According to a US-invested law firm specialised in providing consultancy for US investors in Vietnam, the US-China trade war will drive foreign businesses, including those from the US, in China into bigger woes at a time when they have been trying to stay competitive as China is inflicted with higher tariffs by the US.

“They will have to think about markets outside China. However, it is not easy for them to immediately shift their production out of China, because China is a global manufacturing hub and has joined the global value chains involving many global firms,” a firm consultant told Nhan dan Online.

“Instead of moving the entirety of their production chains out of China, they are likely to choose to supplement their China-based facilities with low-cost inputs sourced from other markets like Vietnam, which currently has a large network of free trade agreements (FTAs).”

At present, with 12 FTAs that have been inked (including 10 having taken effect), and four FTAs currently under negotiation, Vietnam will have FTA-based relations with nearly 100 partners in the world’s five largest market regions; Northeast Asia, Southeast Asia, Europe (both Eastern Europe and Western Europe), America (both Northern America and Southern America), and Asia-Pacific.

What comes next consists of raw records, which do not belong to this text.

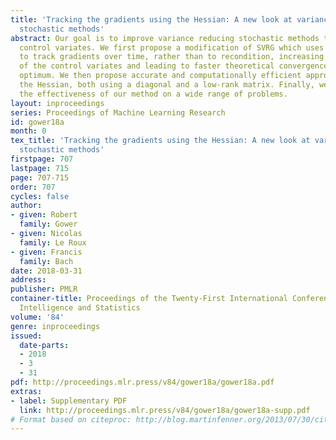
 ```yaml
---
title: 'Tracking the gradients using the Hessian: A new look at variance reducing
  stochastic methods'
abstract: Our goal is to improve variance reducing stochastic methods through better
  control variates. We first propose a modification of SVRG which uses the Hessian
  to track gradients over time, rather than to recondition, increasing the correlation
  of the control variates and leading to faster theoretical convergence close to the
  optimum. We then propose accurate and computationally efficient approximations to
  the Hessian, both using a diagonal and a low-rank matrix. Finally, we demonstrate
  the effectiveness of our method on a wide range of problems.
layout: inproceedings
series: Proceedings of Machine Learning Research
id: gower18a
month: 0
tex_title: 'Tracking the gradients using the Hessian: A new look at variance reducing
  stochastic methods'
firstpage: 707
lastpage: 715
page: 707-715
order: 707
cycles: false
author:
- given: Robert
  family: Gower
- given: Nicolas
  family: Le Roux
- given: Francis
  family: Bach
date: 2018-03-31
address: 
publisher: PMLR
container-title: Proceedings of the Twenty-First International Conference on Artificial
  Intelligence and Statistics
volume: '84'
genre: inproceedings
issued:
  date-parts:
  - 2018
  - 3
  - 31
pdf: http://proceedings.mlr.press/v84/gower18a/gower18a.pdf
extras:
- label: Supplementary PDF
  link: http://proceedings.mlr.press/v84/gower18a/gower18a-supp.pdf
# Format based on citeproc: http://blog.martinfenner.org/2013/07/30/citeproc-yaml-for-bibliographies/
---
```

Therefore, FTAs which are based on strong tax cuts and open markets will allow Vietnam to attract more FDI, including FDI from China, even if the US-China war intensifies.

According to Pan-Asia, multi-disciplinary professional services firm Dezan Shira & Associates, under the US-China trade war’s impacts, Vietnam could also serve as an alternative to China for investors.

“Already, the country is benefitting from the China plus one strategy that involves investors in China shifting or expanding to other countries to increase market access, diversify risks, and reduce labor costs. The growing trade war will only hasten the shift, especially for the labor-intensive consumer goods industries of clothing, footwear, electronics, and electronics,” the firm said in a bulletin on the impact of the recently released US–China trade war on Vietnam.

“Vietnam, an export-oriented economy, with the FDI sector accounting for the majority of exports, will attract more investors as manufacturers continue to restructure their supply chains to reduce the impact from the US tariffs on China,” said the bulletin.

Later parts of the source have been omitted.